Daily Journal Corporation is a publisher of several small specialty newspapers and information services primarily serving the legal and real estate communities in California and Arizona. With the company’s traditional business experiencing a steady secular decline in recent years, management leveraged its expertise and connections in the legal community to diversify into software management systems for courts and other justice agencies. A temporary boom in foreclosure notices driven by the housing crash generated cash flow that was used to build a concentrated portfolio of investments under the direction of Chairman Charles Munger. This portfolio has appreciated significantly in recent years and has left Daily Journal materially overcapitalized.
We first discussed Daily Journal five years ago when software was a relatively minor part of the company and there was only limited disclosure of the securities in the investment portfolio. At the time, we speculated that the company could be turning into a “hedge fund” that would allow investors to participate in the investment decisions made by Mr.

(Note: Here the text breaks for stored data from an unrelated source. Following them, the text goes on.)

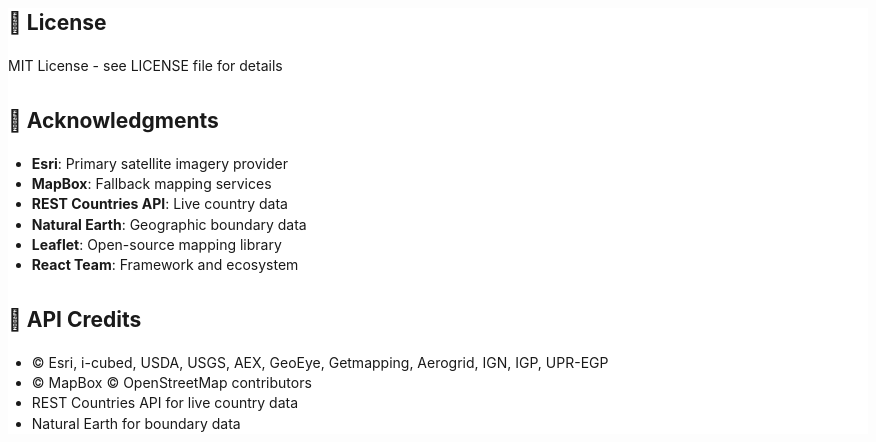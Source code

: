 ## 📄 License

MIT License - see LICENSE file for details

## 🙏 Acknowledgments

- **Esri**: Primary satellite imagery provider
- **MapBox**: Fallback mapping services
- **REST Countries API**: Live country data
- **Natural Earth**: Geographic boundary data
- **Leaflet**: Open-source mapping library
- **React Team**: Framework and ecosystem

## 🔗 API Credits

- © Esri, i-cubed, USDA, USGS, AEX, GeoEye, Getmapping, Aerogrid, IGN, IGP, UPR-EGP
- © MapBox © OpenStreetMap contributors  
- REST Countries API for live country data
- Natural Earth for boundary data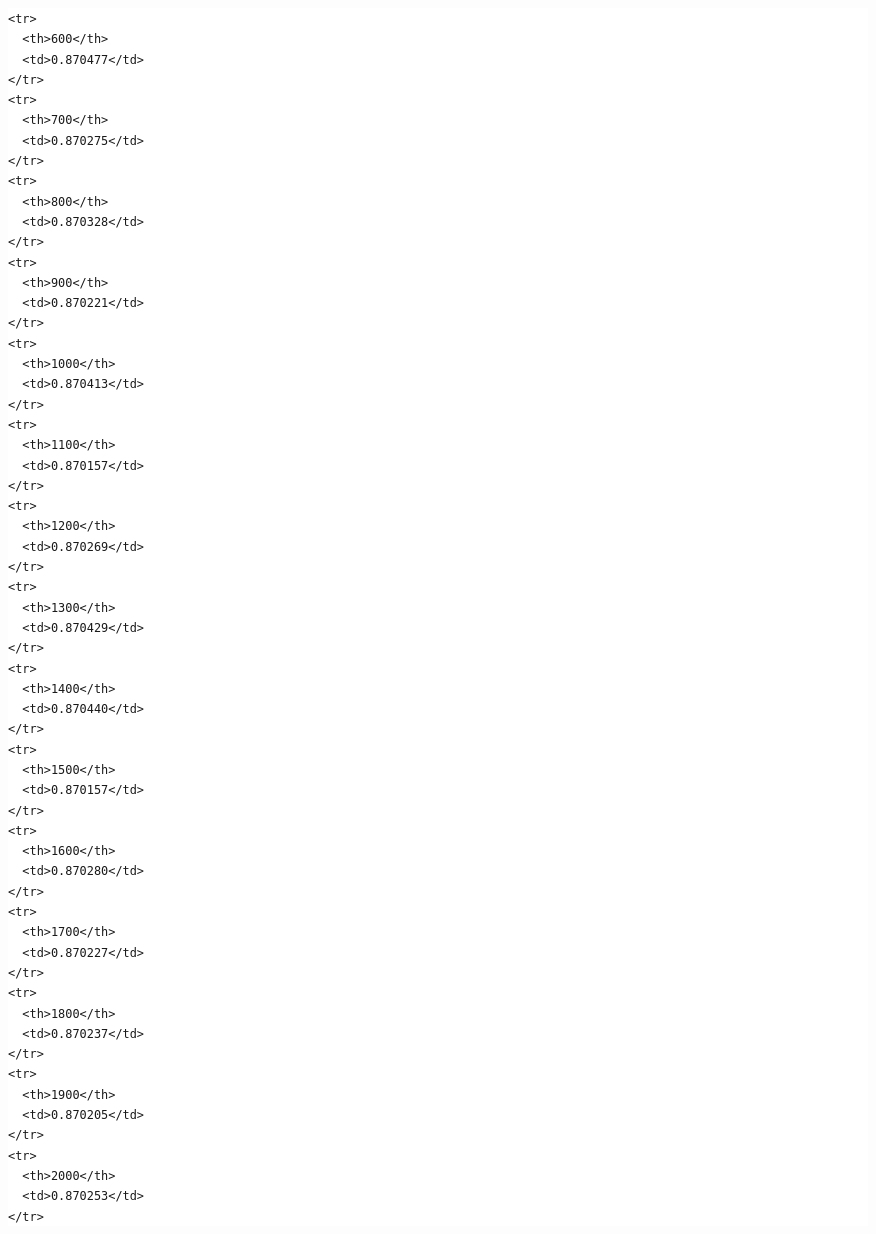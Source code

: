     <tr>
      <th>600</th>
      <td>0.870477</td>
    </tr>
    <tr>
      <th>700</th>
      <td>0.870275</td>
    </tr>
    <tr>
      <th>800</th>
      <td>0.870328</td>
    </tr>
    <tr>
      <th>900</th>
      <td>0.870221</td>
    </tr>
    <tr>
      <th>1000</th>
      <td>0.870413</td>
    </tr>
    <tr>
      <th>1100</th>
      <td>0.870157</td>
    </tr>
    <tr>
      <th>1200</th>
      <td>0.870269</td>
    </tr>
    <tr>
      <th>1300</th>
      <td>0.870429</td>
    </tr>
    <tr>
      <th>1400</th>
      <td>0.870440</td>
    </tr>
    <tr>
      <th>1500</th>
      <td>0.870157</td>
    </tr>
    <tr>
      <th>1600</th>
      <td>0.870280</td>
    </tr>
    <tr>
      <th>1700</th>
      <td>0.870227</td>
    </tr>
    <tr>
      <th>1800</th>
      <td>0.870237</td>
    </tr>
    <tr>
      <th>1900</th>
      <td>0.870205</td>
    </tr>
    <tr>
      <th>2000</th>
      <td>0.870253</td>
    </tr>
  </tbody>
</table>
</div>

Munger:
The Daily Journal Corporation represents a fascinating case study of a declining business that is still generating significant free cash flow that has been intelligently deployed by management to create additional value for shareholders. Such a company is in a distinct minority since most firms facing decline tend to pursue value destroying acquisitions or capital investments rather than “accept defeat” gracefully and return cash to shareholders. It seems likely that Daily Journal’s publishing operations will continue to decline over time and Sustain [a software business] is an unpleasant wildcard threatening to destroy additional value. However, with Mr. Munger at the helm, the marketable securities portfolio seems likely to at least preserve value for shareholders. Once Mr. Munger and Mr. Guerin are no longer involved with the company, it would seem only logical to distribute funds to shareholders since there will not be any in-house capability for managing a large investment operation.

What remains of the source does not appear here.